The ministry said it applied to a court earlier this year to close the hospital over fire safety violations including metal grilles on windows and staircases, but that the court turned down the request.
Previously Moscow's chief prosecutor had given the death toll as 43. The victims included two female medical staff. Ten people were injured, some of them seriously, emergency services said. More than 100 people were evacuated.
The victims were in an all-female ward on the second floor of the five-storey brick building. They were killed by inhaling deadly fumes from a small fire which broke out in the canteen on the same floor, emergency services said.
''There is a 90 per cent probability that it was arson,'' said Yuri Nenashev, head of the Emergencies Ministry fire safety directorate.

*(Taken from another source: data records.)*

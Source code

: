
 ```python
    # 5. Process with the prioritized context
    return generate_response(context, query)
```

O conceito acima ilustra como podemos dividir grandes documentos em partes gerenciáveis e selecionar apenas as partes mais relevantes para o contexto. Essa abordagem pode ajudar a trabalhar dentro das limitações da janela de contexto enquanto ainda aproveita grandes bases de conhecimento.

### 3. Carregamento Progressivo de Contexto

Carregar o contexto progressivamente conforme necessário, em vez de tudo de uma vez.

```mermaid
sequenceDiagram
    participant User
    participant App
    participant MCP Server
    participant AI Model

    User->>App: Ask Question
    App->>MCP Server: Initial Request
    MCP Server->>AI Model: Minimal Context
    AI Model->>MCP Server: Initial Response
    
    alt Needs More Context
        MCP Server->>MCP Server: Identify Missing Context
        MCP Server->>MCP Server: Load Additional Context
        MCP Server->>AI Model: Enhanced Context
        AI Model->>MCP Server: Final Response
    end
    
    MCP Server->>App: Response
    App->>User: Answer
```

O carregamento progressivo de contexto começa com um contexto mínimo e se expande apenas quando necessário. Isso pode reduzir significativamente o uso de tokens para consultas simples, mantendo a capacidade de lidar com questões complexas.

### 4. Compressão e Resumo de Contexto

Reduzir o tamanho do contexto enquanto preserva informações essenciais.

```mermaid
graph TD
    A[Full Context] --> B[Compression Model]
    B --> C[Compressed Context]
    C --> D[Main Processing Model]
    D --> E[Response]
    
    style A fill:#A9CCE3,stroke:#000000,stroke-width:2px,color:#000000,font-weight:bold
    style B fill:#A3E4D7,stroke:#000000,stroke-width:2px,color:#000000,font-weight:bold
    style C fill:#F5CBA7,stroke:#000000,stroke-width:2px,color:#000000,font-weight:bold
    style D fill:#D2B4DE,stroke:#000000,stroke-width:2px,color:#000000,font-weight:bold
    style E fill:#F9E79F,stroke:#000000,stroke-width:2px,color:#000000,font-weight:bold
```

BUILDING UNSCATHED Ministry spokeswoman Irina Andrianova told Reuters: ''One staircase was blocked by the fire and the other was blocked by a metal grille that firefighters had to remove.'' A Reuters reporter who was allowed within 100 metres (yards) of the building saw grilles on the windows of lower floors. Some of the windows were smashed but there was otherwise little evidence of fire damage.
The alarm was raised at 0412 (local time) this morning. Fire crews arrived in under 10 minutes and took only 20 minutes to extinguish the fire, officials said.
''It was a very particular building with five storeys and only one exit and bars on the windows because it was a drug treatment hospital,'' said Andrianova.
''We believe that people just did not raise the alarm in time because it was thick smoke and it only takes three breaths of that and people fall unconscious,'' she said.
Russia has seen several fatal fires at secure hospitals where drug addicts or mentally ill people are treated. They are often in old, neglected buildings where patients are held in secure conditions.
In December last year seven people died when a fire broke out in the night at a hospital near Moscow treating people for nervous disorders.
In March 2005 seven people were killed in a fire at a drug treatment centre in Samara, in the Volga River region of central Russia, Itar-Tass news agency reported.
Nineteen people died in 1999 in a fire at a hospital for people with mental illnesses in the Leningrad region near Russia's second city of St Petersburg, the agency said.